INDIA, June 8, 2014 (by Venugopala Reddy, The Hindu): Every day, thousands of devout Vaishnavas from all over the world return disappointed and frustrated from the ghats in Braj mandal, the land of Sri Krishna-Radha, when they see the miserable condition of the Yamuna river, stinking and rotting with pollutants, dead fish and toxins flowing down from upstream industrial clusters in Delhi and Haryana. Most go to take a holy dip or aachman (sip) of the Yamuna, but the water of the river, fills them with disgust, says Acharya Madhukar Chaturvedi, a Haveli Sangeet specialist. The ghats along the banks of the river are buried in polluted silt.
On weekends, lakhs turn up for a darshan of Bankey Bihari in Vrindavan and a parikrama of the holy Goverdhan hill. When these people go to the Yamuna, the reaction is sharp and negative. One hears only curses and abuses," Mr. Poddar told IANS. In Mathura, the polluted effluents from hundreds of sari dyeing units discharged in the river have only compounded the problem. After the construction of the Gokul Barrage, the river has distanced itself from the historical Gokul ghats.
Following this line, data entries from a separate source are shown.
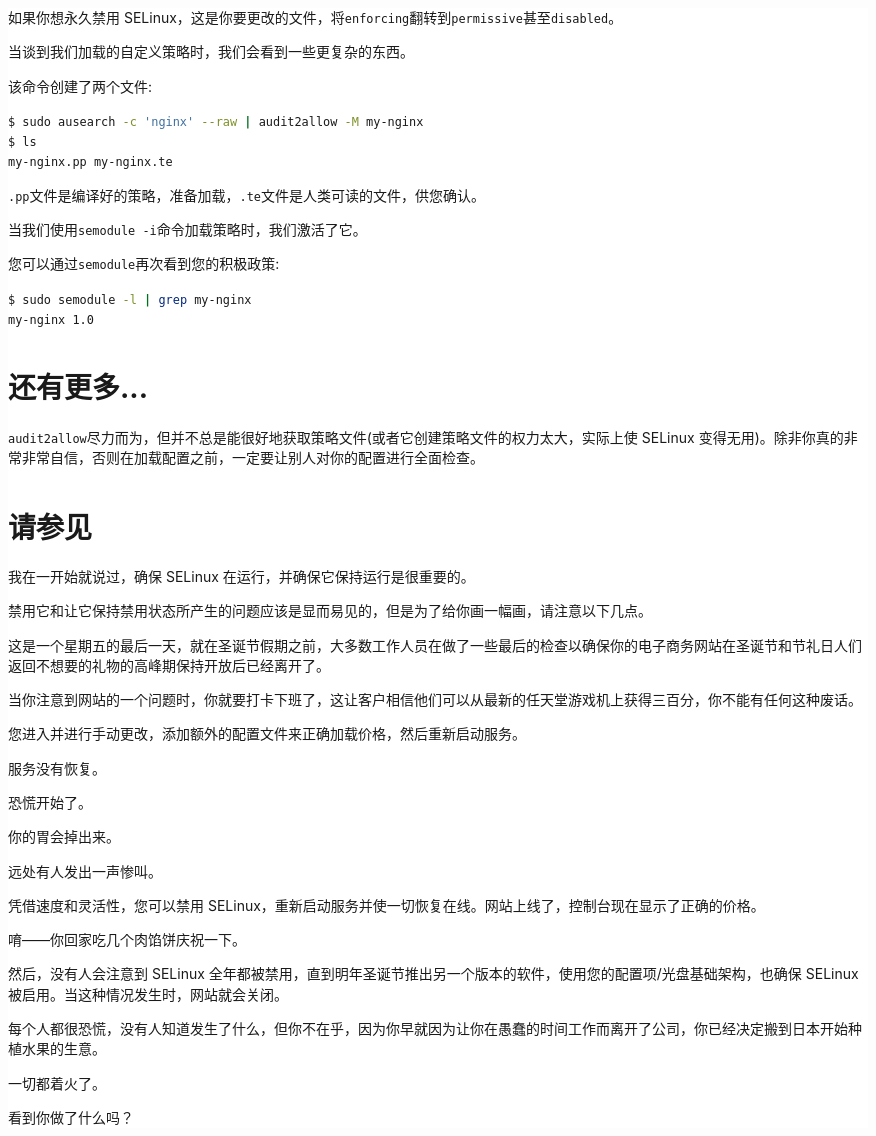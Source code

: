 如果你想永久禁用 SELinux，这是你要更改的文件，将`enforcing`翻转到`permissive`甚至`disabled`。

当谈到我们加载的自定义策略时，我们会看到一些更复杂的东西。

该命令创建了两个文件:

```sh
$ sudo ausearch -c 'nginx' --raw | audit2allow -M my-nginx
$ ls
my-nginx.pp my-nginx.te
```

`.pp`文件是编译好的策略，准备加载，`.te`文件是人类可读的文件，供您确认。

当我们使用`semodule -i`命令加载策略时，我们激活了它。

您可以通过`semodule`再次看到您的积极政策:

```sh
$ sudo semodule -l | grep my-nginx
my-nginx 1.0
```

# 还有更多...

`audit2allow`尽力而为，但并不总是能很好地获取策略文件(或者它创建策略文件的权力太大，实际上使 SELinux 变得无用)。除非你真的非常非常自信，否则在加载配置之前，一定要让别人对你的配置进行全面检查。

# 请参见

我在一开始就说过，确保 SELinux 在运行，并确保它保持运行是很重要的。

禁用它和让它保持禁用状态所产生的问题应该是显而易见的，但是为了给你画一幅画，请注意以下几点。

这是一个星期五的最后一天，就在圣诞节假期之前，大多数工作人员在做了一些最后的检查以确保你的电子商务网站在圣诞节和节礼日人们返回不想要的礼物的高峰期保持开放后已经离开了。

当你注意到网站的一个问题时，你就要打卡下班了，这让客户相信他们可以从最新的任天堂游戏机上获得三百分，你不能有任何这种废话。

您进入并进行手动更改，添加额外的配置文件来正确加载价格，然后重新启动服务。

服务没有恢复。

恐慌开始了。

你的胃会掉出来。

远处有人发出一声惨叫。

凭借速度和灵活性，您可以禁用 SELinux，重新启动服务并使一切恢复在线。网站上线了，控制台现在显示了正确的价格。

唷——你回家吃几个肉馅饼庆祝一下。

然后，没有人会注意到 SELinux 全年都被禁用，直到明年圣诞节推出另一个版本的软件，使用您的配置项/光盘基础架构，也确保 SELinux 被启用。当这种情况发生时，网站就会关闭。

每个人都很恐慌，没有人知道发生了什么，但你不在乎，因为你早就因为让你在愚蠢的时间工作而离开了公司，你已经决定搬到日本开始种植水果的生意。

一切都着火了。

看到你做了什么吗？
This obviously causes deep resentment and angry outbursts.
Citizens groups like India Rising have been exerting pressure on the government agencies to take up cleanliness drives, build permanent ghats and dredge out silt from the riverbed to hold back the monsoon overflow, but so far there has been no positive response. The Braj Mandal Heritage Conservation Society has in a memorandum to the Prime Minister urged him to replicate the Sabarmati model in Agra and Mathura. "The Sabarmati river in Ahmedabad was reduced to a dirty drain, but the Modi government carried out structural changes and the success is there for all to see," society president Surendra Sharma said.